REGEN-COV™ can be given post-exposure to unvaccinated patients or vaccinated patients who are immunocompromised or cannot mount a sufficient antibody response
How long does it take to receive this therapy?
For those who are exposed, you can receive injections with a 60-minute observation
How effective is it?
93% reduction in symptoms if taken during exposure

20% reduction in mortality for those hospitalized

Alleviates symptoms 2 weeks sooner than if left untreated
Are there any side effects or contraindications?
Not to be used with people that have significant symptoms.

The most common reported side effects with REGEN-COV™ are nausea, diarrhea, dizziness, headache, itchiness, and vomiting. Rare severe allergic reactions have been reported in clinical studies.

Allergic reactions can happen during and after infusion with REGEN-COV™. Tell your healthcare provider right away if you get any of the following signs and symptoms of allergic reactions: fever, chills, nausea, headache, shortness of breath, low or high blood pressure, rapid or slow heart rate, chest discomfort or pain, weakness, confusion, feeling tired, wheezing, swelling of your lips, face, or throat, rash including hives, itching, muscle aches, feeling faint, dizziness and sweating. These reactions may be severe or life-threatening.

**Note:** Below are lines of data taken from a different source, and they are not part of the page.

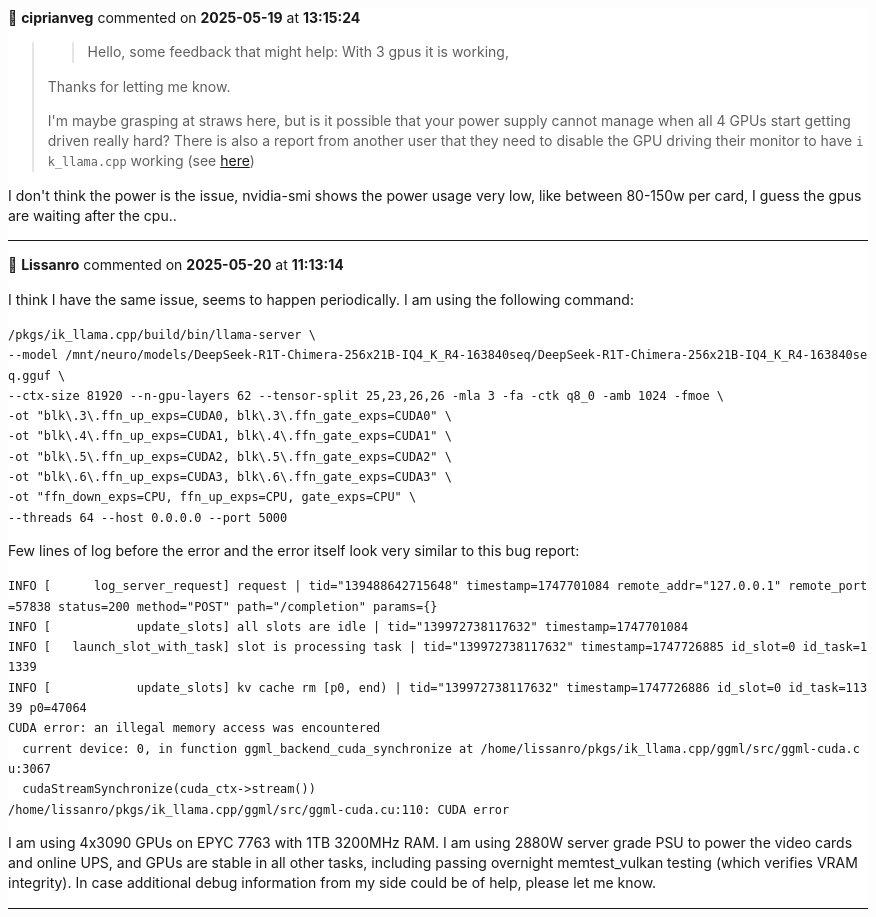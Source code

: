 👤 **ciprianveg** commented on **2025-05-19** at **13:15:24**

> > Hello, some feedback that might help: With 3 gpus it is working,
> 
> Thanks for letting me know.
> 
> I'm maybe grasping at straws here, but is it possible that your power supply cannot manage when all 4 GPUs start getting driven really hard? There is also a report from another user that they need to disable the GPU driving their monitor to have `ik_llama.cpp` working (see [here](https://github.com/ikawrakow/ik_llama.cpp/pull/430#issuecomment-2889222797))

I don't think the power is the issue, nvidia-smi shows the power usage very low, like between 80-150w per card, I guess the gpus are waiting after the cpu..

---

👤 **Lissanro** commented on **2025-05-20** at **11:13:14**

I think I have the same issue, seems to happen periodically. I am using the following command:

```
/pkgs/ik_llama.cpp/build/bin/llama-server \
--model /mnt/neuro/models/DeepSeek-R1T-Chimera-256x21B-IQ4_K_R4-163840seq/DeepSeek-R1T-Chimera-256x21B-IQ4_K_R4-163840seq.gguf \
--ctx-size 81920 --n-gpu-layers 62 --tensor-split 25,23,26,26 -mla 3 -fa -ctk q8_0 -amb 1024 -fmoe \
-ot "blk\.3\.ffn_up_exps=CUDA0, blk\.3\.ffn_gate_exps=CUDA0" \
-ot "blk\.4\.ffn_up_exps=CUDA1, blk\.4\.ffn_gate_exps=CUDA1" \
-ot "blk\.5\.ffn_up_exps=CUDA2, blk\.5\.ffn_gate_exps=CUDA2" \
-ot "blk\.6\.ffn_up_exps=CUDA3, blk\.6\.ffn_gate_exps=CUDA3" \
-ot "ffn_down_exps=CPU, ffn_up_exps=CPU, gate_exps=CPU" \
--threads 64 --host 0.0.0.0 --port 5000
```

Few lines of log before the error and the error itself look very similar to this bug report:

```
INFO [      log_server_request] request | tid="139488642715648" timestamp=1747701084 remote_addr="127.0.0.1" remote_port=57838 status=200 method="POST" path="/completion" params={}
INFO [            update_slots] all slots are idle | tid="139972738117632" timestamp=1747701084
INFO [   launch_slot_with_task] slot is processing task | tid="139972738117632" timestamp=1747726885 id_slot=0 id_task=11339
INFO [            update_slots] kv cache rm [p0, end) | tid="139972738117632" timestamp=1747726886 id_slot=0 id_task=11339 p0=47064
CUDA error: an illegal memory access was encountered
  current device: 0, in function ggml_backend_cuda_synchronize at /home/lissanro/pkgs/ik_llama.cpp/ggml/src/ggml-cuda.cu:3067
  cudaStreamSynchronize(cuda_ctx->stream())
/home/lissanro/pkgs/ik_llama.cpp/ggml/src/ggml-cuda.cu:110: CUDA error
```

I am using 4x3090 GPUs on EPYC 7763 with 1TB 3200MHz RAM. I am using 2880W server grade PSU to power the video cards and online UPS, and GPUs are stable in all other tasks, including passing overnight memtest_vulkan testing (which verifies VRAM integrity). In case additional debug information from my side could be of help, please let me know.

---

Worsening symptoms after treatment: You may experience new or worsening symptoms after infusion, including fever, difficulty breathing, rapid or slow heart rate, tiredness, weakness or confusion. If these occur, contact your healthcare provider or seek immediate medical attention as some of these events have required hospitalization. It is unknown if these events are related to treatment or are due to the progression of COVID-19.

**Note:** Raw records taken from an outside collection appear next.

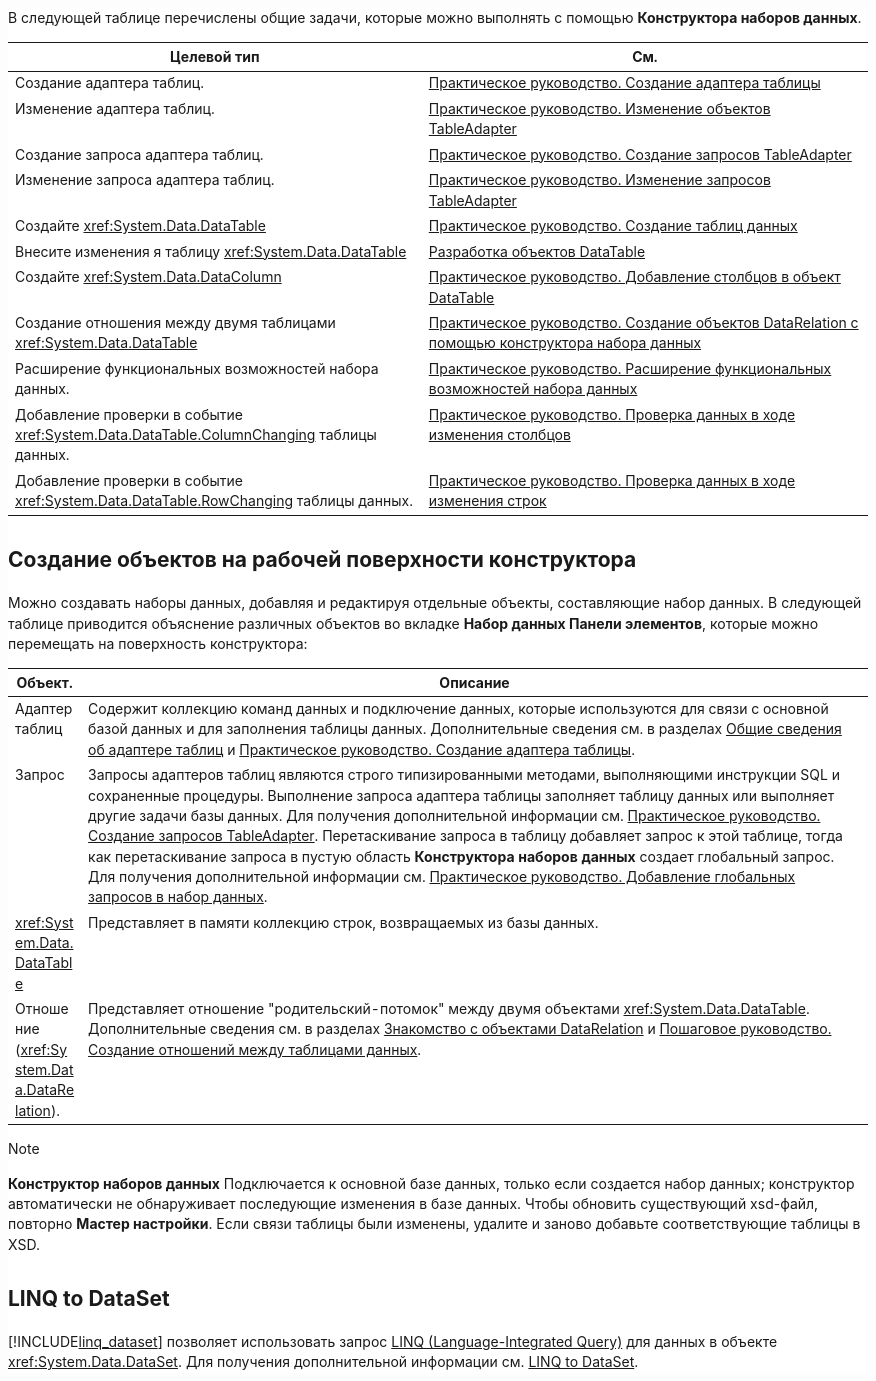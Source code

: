  В следующей таблице перечислены общие задачи, которые можно выполнять с помощью **Конструктора наборов данных**.  
  
|Целевой тип|См.|  
|-----------------|---------|  
|Создание адаптера таблиц.|[Практическое руководство. Создание адаптера таблицы](../data-tools/create-and-configure-tableadapters.md)|  
|Изменение адаптера таблиц.|[Практическое руководство. Изменение объектов TableAdapter](../Topic/How%20to:%20Edit%20TableAdapters.md)|  
|Создание запроса адаптера таблиц.|[Практическое руководство. Создание запросов TableAdapter](../data-tools/how-to-create-tableadapter-queries.md)|  
|Изменение запроса адаптера таблиц.|[Практическое руководство. Изменение запросов TableAdapter](../data-tools/how-to-edit-tableadapter-queries.md)|  
|Создайте <xref:System.Data.DataTable>|[Практическое руководство. Создание таблиц данных](../data-tools/how-to-create-data-tables.md)|  
|Внесите изменения я таблицу <xref:System.Data.DataTable>|[Разработка объектов DataTable](../data-tools/designing-datatables.md)|  
|Создайте <xref:System.Data.DataColumn>|[Практическое руководство. Добавление столбцов в объект DataTable](../Topic/How%20to:%20Add%20Columns%20to%20a%20DataTable.md)|  
|Создание отношения между двумя таблицами <xref:System.Data.DataTable>|[Практическое руководство. Создание объектов DataRelation с помощью конструктора набора данных](../Topic/How%20to:%20Create%20DataRelations%20with%20the%20Dataset%20Designer.md)|  
|Расширение функциональных возможностей набора данных.|[Практическое руководство. Расширение функциональных возможностей набора данных](../Topic/How%20to:%20Extend%20the%20Functionality%20of%20a%20Dataset.md)|  
|Добавление проверки в событие <xref:System.Data.DataTable.ColumnChanging> таблицы данных.|[Практическое руководство. Проверка данных в ходе изменения столбцов](../Topic/How%20to:%20Validate%20Data%20During%20Column%20Changes.md)|  
|Добавление проверки в событие <xref:System.Data.DataTable.RowChanging> таблицы данных.|[Практическое руководство. Проверка данных в ходе изменения строк](../Topic/How%20to:%20Validate%20Data%20During%20Row%20Changes.md)|  
  
## Создание объектов на рабочей поверхности конструктора  
 Можно создавать наборы данных, добавляя и редактируя отдельные объекты, составляющие набор данных.  В следующей таблице приводится объяснение различных объектов во вкладке **Набор данных Панели элементов**, которые можно перемещать на поверхность конструктора:  
  
|Объект.|Описание|  
|-------------|--------------|  
|Адаптер таблиц|Содержит коллекцию команд данных и подключение данных, которые используются для связи с основной базой данных и для заполнения таблицы данных.  Дополнительные сведения см. в разделах [Общие сведения об адаптере таблиц](../data-tools/tableadapter-overview.md) и [Практическое руководство. Создание адаптера таблицы](../data-tools/create-and-configure-tableadapters.md).|  
|Запрос|Запросы адаптеров таблиц являются строго типизированными методами, выполняющими инструкции SQL и сохраненные процедуры.  Выполнение запроса адаптера таблицы заполняет таблицу данных или выполняет другие задачи базы данных.  Для получения дополнительной информации см. [Практическое руководство. Создание запросов TableAdapter](../data-tools/how-to-create-tableadapter-queries.md).  Перетаскивание запроса в таблицу добавляет запрос к этой таблице, тогда как перетаскивание запроса в пустую область **Конструктора наборов данных** создает глобальный запрос.  Для получения дополнительной информации см. [Практическое руководство. Добавление глобальных запросов в набор данных](../data-tools/how-to-add-global-queries-to-a-tableadapter.md).|  
|<xref:System.Data.DataTable>|Представляет в памяти коллекцию строк, возвращаемых из базы данных.|  
|Отношение \(<xref:System.Data.DataRelation>\).|Представляет отношение "родительский\-потомок" между двумя объектами <xref:System.Data.DataTable>.  Дополнительные сведения см. в разделах [Знакомство с объектами DataRelation](../Topic/Introduction%20to%20DataRelation%20Objects.md) и [Пошаговое руководство. Создание отношений между таблицами данных](../Topic/Walkthrough:%20Creating%20a%20Relationship%20between%20Data%20Tables.md).|  
  
> [!NOTE]
>  **Конструктор наборов данных** Подключается к основной базе данных, только если создается набор данных; конструктор автоматически не обнаруживает последующие изменения в базе данных.  Чтобы обновить существующий xsd\-файл, повторно **Мастер настройки**.  Если связи таблицы были изменены, удалите и заново добавьте соответствующие таблицы в XSD.  
  
## LINQ to DataSet  
 [!INCLUDE[linq_dataset](../data-tools/includes/linq_dataset_md.md)] позволяет использовать запрос [LINQ \(Language\-Integrated Query\)](../Topic/LINQ%20\(Language-Integrated%20Query\).md) для данных в объекте <xref:System.Data.DataSet>.  Для получения дополнительной информации см. [LINQ to DataSet](../Topic/LINQ%20to%20DataSet.md).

It is possible that REGEN-COV™ could interfere with your body’s own ability to fight off a future infection of COVID-19. Similarly, REGEN-COV™ may reduce your body’s immune response to a vaccine for COVID-19. Specific studies have not been conducted to address these possible risks. Talk to your healthcare provider if you have any questions.

The side effects of getting any medicine by vein may include brief pain, bleeding, bruising of the skin, soreness, swelling, and possible infection at the infusion site.
Can this be used instead of vaccine?
NO – this is absolutely not a substitute for vaccine. Vaccines elicit a broad immune response. REGEN-COV™ is only to be used in specific cases.
Who are the manufacturers and what is the trade name?
REGEN-COV™ is manufactured by Regeneron
Anything else I should know?
Monoclonal antibody therapy is currently permitted under the FDA’s Emergency Use Authorization.